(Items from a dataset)
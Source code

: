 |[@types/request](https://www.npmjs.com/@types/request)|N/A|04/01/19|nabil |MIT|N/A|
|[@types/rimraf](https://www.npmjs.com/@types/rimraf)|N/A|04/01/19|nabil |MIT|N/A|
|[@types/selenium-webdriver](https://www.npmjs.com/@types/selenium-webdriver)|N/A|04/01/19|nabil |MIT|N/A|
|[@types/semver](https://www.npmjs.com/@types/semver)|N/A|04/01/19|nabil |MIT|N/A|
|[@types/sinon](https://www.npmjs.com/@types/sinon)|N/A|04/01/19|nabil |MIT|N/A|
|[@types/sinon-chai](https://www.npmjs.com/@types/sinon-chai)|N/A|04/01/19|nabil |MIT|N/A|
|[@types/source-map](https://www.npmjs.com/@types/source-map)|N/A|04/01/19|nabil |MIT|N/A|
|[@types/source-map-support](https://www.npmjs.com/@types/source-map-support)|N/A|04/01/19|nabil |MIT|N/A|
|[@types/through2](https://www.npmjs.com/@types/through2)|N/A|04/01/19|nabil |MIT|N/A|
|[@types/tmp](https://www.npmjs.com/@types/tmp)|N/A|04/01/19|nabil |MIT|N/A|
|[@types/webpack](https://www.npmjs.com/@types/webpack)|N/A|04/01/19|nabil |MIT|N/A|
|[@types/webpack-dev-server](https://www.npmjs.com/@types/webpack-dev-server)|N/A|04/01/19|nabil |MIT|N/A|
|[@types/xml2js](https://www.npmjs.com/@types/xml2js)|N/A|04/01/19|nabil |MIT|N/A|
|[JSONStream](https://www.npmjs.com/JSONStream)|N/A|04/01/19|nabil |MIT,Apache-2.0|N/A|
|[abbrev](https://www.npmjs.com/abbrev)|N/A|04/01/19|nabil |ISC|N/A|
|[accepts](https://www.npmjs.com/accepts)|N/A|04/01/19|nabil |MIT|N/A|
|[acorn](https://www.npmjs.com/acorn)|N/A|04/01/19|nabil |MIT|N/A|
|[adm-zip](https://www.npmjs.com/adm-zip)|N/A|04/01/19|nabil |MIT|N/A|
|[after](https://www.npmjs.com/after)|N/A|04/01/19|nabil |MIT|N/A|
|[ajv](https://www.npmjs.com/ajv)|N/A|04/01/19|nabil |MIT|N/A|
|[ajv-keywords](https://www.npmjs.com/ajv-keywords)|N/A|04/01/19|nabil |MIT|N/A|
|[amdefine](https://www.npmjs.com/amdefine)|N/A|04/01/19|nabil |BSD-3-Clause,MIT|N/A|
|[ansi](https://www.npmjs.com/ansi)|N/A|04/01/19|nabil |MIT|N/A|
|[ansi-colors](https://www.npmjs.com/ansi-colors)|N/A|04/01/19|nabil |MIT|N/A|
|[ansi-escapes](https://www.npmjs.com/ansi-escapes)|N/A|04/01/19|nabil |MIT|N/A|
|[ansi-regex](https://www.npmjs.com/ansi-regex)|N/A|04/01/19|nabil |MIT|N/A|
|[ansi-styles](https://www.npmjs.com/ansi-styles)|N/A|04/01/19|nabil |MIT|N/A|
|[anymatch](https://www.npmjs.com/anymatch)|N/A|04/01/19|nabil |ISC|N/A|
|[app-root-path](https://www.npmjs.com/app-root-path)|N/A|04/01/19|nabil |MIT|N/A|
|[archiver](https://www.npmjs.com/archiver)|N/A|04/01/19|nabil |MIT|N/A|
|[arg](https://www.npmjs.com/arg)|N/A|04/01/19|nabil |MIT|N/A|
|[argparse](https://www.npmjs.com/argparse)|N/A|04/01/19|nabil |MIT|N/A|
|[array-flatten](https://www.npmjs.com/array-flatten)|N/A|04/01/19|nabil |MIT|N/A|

WHAT NEEDS TO BE DONE: Go through the records above and copy every line with the word "webpack".

TASK SOLUTION:
|[@types/webpack](https://www.npmjs.com/@types/webpack)|N/A|04/01/19|nabil |MIT|N/A|
|[@types/webpack-dev-server](https://www.npmjs.com/@types/webpack-dev-server)|N/A|04/01/19|nabil |MIT|N/A|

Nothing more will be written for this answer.